====== Data under study ======

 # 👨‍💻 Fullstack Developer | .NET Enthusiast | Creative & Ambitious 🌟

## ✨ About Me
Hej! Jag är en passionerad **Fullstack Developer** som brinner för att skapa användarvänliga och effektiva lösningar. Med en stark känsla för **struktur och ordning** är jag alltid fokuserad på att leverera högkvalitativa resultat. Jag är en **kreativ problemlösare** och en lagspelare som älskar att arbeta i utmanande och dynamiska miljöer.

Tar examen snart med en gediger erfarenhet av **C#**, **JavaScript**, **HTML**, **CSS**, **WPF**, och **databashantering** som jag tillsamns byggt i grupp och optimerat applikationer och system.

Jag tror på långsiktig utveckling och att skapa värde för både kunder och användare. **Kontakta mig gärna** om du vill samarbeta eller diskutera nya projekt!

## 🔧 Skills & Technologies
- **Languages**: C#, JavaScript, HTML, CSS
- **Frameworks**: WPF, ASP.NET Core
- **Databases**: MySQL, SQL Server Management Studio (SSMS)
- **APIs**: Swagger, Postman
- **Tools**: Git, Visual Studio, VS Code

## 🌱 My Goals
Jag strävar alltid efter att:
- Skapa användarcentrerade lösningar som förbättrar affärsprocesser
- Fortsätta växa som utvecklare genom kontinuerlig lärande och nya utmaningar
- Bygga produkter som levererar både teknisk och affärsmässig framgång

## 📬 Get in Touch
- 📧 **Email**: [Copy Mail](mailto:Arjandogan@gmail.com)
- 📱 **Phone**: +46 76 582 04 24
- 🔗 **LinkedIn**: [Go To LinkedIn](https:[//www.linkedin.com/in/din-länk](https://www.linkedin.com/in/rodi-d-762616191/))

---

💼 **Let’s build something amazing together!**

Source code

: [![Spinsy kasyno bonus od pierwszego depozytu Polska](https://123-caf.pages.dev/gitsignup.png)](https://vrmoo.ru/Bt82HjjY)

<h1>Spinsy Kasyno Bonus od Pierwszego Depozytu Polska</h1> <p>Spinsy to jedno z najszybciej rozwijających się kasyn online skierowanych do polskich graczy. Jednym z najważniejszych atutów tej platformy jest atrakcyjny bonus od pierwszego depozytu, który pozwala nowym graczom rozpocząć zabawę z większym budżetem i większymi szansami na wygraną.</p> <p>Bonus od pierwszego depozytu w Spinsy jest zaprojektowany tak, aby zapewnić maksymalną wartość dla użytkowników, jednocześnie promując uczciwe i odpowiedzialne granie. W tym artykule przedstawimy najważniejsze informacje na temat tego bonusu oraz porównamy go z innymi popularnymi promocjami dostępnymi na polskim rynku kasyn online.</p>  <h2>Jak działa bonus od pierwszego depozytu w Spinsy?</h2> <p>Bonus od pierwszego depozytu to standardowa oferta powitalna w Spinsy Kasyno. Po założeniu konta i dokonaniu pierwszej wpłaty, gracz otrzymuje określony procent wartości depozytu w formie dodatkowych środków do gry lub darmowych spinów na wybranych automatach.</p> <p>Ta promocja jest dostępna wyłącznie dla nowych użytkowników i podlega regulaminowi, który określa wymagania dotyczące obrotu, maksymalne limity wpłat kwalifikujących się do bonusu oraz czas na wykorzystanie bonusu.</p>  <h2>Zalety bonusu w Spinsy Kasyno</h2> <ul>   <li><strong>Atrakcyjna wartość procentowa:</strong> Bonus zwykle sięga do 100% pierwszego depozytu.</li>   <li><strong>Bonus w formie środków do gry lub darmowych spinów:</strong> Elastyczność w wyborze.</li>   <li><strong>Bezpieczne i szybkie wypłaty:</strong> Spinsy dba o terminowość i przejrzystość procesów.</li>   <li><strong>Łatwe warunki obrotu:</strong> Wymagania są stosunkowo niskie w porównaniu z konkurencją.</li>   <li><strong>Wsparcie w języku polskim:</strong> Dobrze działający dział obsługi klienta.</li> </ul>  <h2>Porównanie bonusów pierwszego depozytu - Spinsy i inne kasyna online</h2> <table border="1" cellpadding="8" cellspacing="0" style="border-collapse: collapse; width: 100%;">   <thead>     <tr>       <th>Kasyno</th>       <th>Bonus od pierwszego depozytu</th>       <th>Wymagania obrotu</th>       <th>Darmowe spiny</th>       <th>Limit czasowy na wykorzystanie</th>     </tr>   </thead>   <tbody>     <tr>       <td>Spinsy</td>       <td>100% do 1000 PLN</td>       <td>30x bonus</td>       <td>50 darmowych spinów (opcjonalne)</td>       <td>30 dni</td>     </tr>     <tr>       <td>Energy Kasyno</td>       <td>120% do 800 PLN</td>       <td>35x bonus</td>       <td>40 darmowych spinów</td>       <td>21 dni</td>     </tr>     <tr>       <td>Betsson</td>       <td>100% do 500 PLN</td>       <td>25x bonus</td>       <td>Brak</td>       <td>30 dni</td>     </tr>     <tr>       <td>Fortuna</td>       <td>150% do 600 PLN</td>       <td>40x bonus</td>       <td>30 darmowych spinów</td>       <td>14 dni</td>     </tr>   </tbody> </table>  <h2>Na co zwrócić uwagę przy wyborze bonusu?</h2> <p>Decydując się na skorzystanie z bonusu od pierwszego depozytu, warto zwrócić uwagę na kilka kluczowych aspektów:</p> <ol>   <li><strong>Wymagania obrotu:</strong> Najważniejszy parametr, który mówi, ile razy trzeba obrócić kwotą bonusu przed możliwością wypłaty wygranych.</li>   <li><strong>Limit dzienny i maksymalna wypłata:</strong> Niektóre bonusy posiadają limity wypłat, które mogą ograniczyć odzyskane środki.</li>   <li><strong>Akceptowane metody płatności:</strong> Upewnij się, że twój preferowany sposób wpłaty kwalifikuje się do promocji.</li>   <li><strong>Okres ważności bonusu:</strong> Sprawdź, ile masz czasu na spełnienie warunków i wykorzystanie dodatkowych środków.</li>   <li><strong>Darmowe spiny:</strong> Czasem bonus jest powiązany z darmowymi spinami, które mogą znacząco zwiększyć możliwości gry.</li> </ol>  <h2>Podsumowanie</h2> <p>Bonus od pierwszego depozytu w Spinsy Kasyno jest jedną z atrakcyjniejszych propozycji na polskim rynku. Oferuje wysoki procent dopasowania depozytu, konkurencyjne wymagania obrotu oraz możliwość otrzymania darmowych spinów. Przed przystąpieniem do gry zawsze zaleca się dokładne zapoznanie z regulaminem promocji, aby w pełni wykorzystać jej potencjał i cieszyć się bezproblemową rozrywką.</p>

======

Restate word for word only the lines above from the line containing "- **APIs**: Swagger, Postman" to the line containing "- Fortsätta växa", both of them included.

- **APIs**: Swagger, Postman
- **Tools**: Git, Visual Studio, VS Code

## 🌱 My Goals
Jag strävar alltid efter att:
- Skapa användarcentrerade lösningar som förbättrar affärsprocesser
- Fortsätta växa som utvecklare genom kontinuerlig lärande och nya utmaningar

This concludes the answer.